Does human life make sense? What is it? We appear in the world but no one has asked us permission or any opinion. Anyway, we could not respond it due to our deep and extreme weakness and indigence which we born.
Soon we know that our life is limited, it has had a beginning and will have an unknown ending. By the way, in the solitude of our conscience, we ask: Where do we come from? Where do we go? Who are we? Why do we exist? What will become of me? Do I have the same fate as animals that disappear of existence without leaving any trace?
Philosophers of all time have made the same or similar questions without to reach clear, definitive and valid conclusions. Due to the ascertainment of their disability, most of them chose to explain the origin, characteristics and phenomena of our world.
In any case, only with the light of natural reason, we can only deduce that, as the great Greek philosopher Aristotle said, the human being is “a rational animal”. This comes from their parents by generation, as many of the animals that inhabit the earth, live with us and have a similar fate to ours: birth, grow, reproduce and die.
However, there is a fundamental difference that sets us apart from all other animals: the reason that means the superior intelligence and understanding that around us and gives us an essential difference with them. That reason, that knowledge of oneself, others and environment refuses to die out, to return to the non-existence.
To accept this senselessness of future non-existence implies to accept the chance as origin of man, world, matter and its constant evolution as unique reality, and what is more surprising, it implies to accept that the intelligent physical order of the universe and the perfection of laws that govern the behavior of matter are, apart from casual, something substantial, transcendental and permanent that will go on until the infinite.
But that attitude profoundly disgusts the vast majority of human beings that rebel to disappear into nothingness, not to be, as Hamlet, Prince of Denmark said.

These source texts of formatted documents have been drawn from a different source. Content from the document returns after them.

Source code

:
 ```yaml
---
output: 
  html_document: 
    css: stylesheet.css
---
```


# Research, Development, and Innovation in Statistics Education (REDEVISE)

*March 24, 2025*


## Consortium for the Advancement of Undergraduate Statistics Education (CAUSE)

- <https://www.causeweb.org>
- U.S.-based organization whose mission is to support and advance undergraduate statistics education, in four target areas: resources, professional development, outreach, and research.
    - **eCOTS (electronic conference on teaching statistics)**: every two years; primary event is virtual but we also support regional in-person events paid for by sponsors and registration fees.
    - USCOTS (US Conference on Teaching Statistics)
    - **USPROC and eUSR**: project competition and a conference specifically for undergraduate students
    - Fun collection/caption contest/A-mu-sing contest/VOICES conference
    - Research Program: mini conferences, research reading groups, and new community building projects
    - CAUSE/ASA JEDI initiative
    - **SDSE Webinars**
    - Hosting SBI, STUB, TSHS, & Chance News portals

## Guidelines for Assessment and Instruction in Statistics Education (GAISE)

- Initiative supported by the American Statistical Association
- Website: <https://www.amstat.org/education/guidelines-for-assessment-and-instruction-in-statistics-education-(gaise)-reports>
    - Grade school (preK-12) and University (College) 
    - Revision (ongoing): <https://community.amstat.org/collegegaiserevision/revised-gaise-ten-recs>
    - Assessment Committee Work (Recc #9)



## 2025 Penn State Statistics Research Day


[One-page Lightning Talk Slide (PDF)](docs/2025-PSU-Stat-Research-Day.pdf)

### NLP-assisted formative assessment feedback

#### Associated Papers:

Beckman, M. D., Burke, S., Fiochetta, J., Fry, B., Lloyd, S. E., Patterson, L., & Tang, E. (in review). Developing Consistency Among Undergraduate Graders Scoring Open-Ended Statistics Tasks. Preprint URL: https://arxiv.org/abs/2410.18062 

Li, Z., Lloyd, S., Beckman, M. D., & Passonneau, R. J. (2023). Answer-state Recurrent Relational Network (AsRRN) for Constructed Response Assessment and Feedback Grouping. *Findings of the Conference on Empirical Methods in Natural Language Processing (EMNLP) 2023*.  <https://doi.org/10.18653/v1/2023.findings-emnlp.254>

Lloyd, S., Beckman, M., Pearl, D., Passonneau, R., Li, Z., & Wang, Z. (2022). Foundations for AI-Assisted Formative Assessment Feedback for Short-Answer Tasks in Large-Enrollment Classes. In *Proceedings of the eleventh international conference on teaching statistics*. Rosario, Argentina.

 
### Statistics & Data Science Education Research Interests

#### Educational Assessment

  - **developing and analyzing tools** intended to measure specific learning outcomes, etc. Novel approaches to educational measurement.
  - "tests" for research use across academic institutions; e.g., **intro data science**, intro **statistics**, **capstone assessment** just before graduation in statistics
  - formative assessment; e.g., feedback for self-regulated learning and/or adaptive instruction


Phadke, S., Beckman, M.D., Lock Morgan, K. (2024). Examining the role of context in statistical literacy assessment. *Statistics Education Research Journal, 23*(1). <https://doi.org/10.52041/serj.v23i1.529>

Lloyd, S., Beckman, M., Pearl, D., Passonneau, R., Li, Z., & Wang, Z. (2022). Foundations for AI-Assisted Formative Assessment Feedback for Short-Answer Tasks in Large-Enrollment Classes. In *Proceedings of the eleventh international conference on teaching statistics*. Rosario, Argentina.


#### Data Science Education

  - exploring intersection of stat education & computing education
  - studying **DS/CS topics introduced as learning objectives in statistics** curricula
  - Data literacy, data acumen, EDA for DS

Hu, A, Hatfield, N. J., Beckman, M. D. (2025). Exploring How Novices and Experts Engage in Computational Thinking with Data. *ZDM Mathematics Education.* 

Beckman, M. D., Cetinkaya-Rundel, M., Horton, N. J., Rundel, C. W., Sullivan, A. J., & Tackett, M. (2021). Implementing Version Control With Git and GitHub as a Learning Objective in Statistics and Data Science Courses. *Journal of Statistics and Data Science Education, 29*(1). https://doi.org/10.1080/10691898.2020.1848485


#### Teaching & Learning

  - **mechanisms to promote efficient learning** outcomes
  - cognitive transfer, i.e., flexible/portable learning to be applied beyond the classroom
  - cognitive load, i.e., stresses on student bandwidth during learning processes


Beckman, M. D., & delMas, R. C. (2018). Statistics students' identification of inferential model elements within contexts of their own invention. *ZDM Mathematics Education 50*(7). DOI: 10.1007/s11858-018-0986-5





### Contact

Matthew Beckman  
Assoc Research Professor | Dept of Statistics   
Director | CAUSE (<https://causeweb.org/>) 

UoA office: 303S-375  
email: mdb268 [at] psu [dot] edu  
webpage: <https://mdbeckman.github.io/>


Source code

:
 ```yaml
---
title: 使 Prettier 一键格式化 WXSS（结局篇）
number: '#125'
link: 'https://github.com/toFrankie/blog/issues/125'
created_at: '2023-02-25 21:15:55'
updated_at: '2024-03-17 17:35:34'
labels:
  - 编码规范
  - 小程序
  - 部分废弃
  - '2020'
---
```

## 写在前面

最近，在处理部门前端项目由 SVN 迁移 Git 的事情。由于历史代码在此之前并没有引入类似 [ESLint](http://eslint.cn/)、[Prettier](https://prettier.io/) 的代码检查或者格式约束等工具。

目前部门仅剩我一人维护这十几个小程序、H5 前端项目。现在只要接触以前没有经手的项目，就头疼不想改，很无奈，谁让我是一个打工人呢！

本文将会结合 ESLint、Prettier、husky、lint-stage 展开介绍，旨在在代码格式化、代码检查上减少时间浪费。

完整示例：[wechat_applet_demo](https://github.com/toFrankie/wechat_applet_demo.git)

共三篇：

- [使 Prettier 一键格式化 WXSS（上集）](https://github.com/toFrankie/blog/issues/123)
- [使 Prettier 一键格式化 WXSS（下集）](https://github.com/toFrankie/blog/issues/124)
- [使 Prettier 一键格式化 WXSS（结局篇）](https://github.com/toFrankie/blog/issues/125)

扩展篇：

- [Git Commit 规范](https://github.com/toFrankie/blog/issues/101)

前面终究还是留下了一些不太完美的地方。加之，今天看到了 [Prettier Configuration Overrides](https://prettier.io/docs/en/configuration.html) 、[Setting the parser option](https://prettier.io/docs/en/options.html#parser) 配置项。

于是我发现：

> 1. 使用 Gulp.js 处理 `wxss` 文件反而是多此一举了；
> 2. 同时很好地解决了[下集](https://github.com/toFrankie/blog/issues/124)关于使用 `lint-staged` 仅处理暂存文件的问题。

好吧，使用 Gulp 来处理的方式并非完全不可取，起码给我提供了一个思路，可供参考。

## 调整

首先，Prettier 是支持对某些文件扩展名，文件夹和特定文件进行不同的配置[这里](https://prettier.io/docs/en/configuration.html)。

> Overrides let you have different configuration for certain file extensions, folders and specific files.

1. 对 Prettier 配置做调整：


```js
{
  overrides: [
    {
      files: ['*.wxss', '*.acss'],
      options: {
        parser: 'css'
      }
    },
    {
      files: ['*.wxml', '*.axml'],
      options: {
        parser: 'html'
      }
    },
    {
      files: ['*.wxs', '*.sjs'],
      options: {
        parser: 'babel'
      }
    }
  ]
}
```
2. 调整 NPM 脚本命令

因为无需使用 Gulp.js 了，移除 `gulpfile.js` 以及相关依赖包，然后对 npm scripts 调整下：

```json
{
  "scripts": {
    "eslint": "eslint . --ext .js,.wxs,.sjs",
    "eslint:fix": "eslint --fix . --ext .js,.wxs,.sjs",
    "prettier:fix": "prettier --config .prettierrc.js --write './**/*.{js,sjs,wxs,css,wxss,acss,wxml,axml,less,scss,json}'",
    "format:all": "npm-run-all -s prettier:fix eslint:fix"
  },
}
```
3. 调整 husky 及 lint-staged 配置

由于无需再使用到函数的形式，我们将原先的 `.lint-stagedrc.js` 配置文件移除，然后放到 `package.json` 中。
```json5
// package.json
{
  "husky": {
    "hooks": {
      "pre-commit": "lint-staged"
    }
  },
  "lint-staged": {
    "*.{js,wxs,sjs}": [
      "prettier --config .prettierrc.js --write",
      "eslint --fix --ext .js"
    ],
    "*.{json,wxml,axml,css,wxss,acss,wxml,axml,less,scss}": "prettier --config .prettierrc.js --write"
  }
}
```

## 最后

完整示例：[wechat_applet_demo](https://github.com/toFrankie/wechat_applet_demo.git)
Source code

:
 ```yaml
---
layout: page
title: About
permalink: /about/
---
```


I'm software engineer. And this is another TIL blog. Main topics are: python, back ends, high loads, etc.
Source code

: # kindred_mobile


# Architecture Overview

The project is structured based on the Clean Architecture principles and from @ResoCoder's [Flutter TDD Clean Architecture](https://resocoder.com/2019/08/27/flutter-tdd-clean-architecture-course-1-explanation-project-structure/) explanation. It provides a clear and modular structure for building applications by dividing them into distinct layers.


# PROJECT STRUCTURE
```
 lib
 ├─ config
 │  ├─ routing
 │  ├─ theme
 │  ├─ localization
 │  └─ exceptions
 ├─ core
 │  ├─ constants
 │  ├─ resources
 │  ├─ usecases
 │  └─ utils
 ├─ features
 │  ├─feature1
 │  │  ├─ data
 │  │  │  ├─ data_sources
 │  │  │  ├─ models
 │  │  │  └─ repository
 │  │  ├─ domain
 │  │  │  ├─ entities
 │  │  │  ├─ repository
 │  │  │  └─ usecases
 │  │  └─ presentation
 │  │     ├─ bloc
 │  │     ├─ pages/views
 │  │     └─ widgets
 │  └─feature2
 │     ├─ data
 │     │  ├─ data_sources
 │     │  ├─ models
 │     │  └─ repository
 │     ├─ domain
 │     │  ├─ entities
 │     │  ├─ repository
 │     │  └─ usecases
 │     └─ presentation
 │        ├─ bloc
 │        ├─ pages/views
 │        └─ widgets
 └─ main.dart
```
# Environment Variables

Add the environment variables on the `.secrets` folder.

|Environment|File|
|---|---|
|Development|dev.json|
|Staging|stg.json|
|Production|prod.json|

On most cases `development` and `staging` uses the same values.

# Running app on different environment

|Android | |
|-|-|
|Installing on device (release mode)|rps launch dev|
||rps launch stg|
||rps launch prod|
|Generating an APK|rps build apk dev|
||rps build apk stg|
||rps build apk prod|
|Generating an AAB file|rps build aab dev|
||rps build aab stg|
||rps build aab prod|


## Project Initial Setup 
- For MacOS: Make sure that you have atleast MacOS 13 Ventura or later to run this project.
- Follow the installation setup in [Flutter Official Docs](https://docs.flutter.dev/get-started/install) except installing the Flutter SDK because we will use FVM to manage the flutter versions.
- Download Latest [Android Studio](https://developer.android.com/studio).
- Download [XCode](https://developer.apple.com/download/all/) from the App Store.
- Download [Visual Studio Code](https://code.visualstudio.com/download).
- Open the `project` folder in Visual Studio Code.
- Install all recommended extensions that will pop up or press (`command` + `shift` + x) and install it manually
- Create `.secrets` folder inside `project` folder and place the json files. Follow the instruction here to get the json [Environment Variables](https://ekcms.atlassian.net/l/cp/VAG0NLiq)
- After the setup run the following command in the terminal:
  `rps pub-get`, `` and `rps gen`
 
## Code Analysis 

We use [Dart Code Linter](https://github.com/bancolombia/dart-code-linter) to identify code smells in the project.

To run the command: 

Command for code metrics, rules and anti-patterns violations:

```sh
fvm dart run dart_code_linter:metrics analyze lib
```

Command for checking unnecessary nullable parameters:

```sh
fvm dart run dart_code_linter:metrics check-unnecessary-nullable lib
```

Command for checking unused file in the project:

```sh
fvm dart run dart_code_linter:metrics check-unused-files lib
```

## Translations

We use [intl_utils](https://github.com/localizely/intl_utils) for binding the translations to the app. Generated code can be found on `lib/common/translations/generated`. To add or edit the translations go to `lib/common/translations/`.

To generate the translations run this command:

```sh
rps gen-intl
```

In the ordinary life, because human beings do not reach to any valid conclusion with our only reason, they often tend to be content apparently with what we might call minors senses: have a family, have one or more children, write one or more books, do some important scientific or technological discovery, create a great company, achieve a relevant position in society, etc.
I say apparently because at the moment of truth, of the end of our life on earth that means when relentless death comes, those minors senses are insufficient because we are alone and no one accompanies us in that transcendental trance.
As the Catechism of the Catholic Church states, I have the conviction that the profound and definitive sense of our life is only found in God who is the intelligent being that created everything that exists, including us.
He made that for love and to make us part of complete happiness for all eternity. When we accept this reasonable idea, questions that I expressed in the beginning acquire a full sense: We come from God, we go toward God, we are children of God, created in his own image and likeness, and we exist because God want it in order to involve us in his infinite and eternal happiness.
I will not have the same fate as irrational animals, but if I have faith, if I do good deeds throughout my life and if I try to keep the commandments, I will reach that desired happiness. Jesus said: I am the resurrection and the life. He who believes in me will never die. I think these are definitive and incontrovertible answers.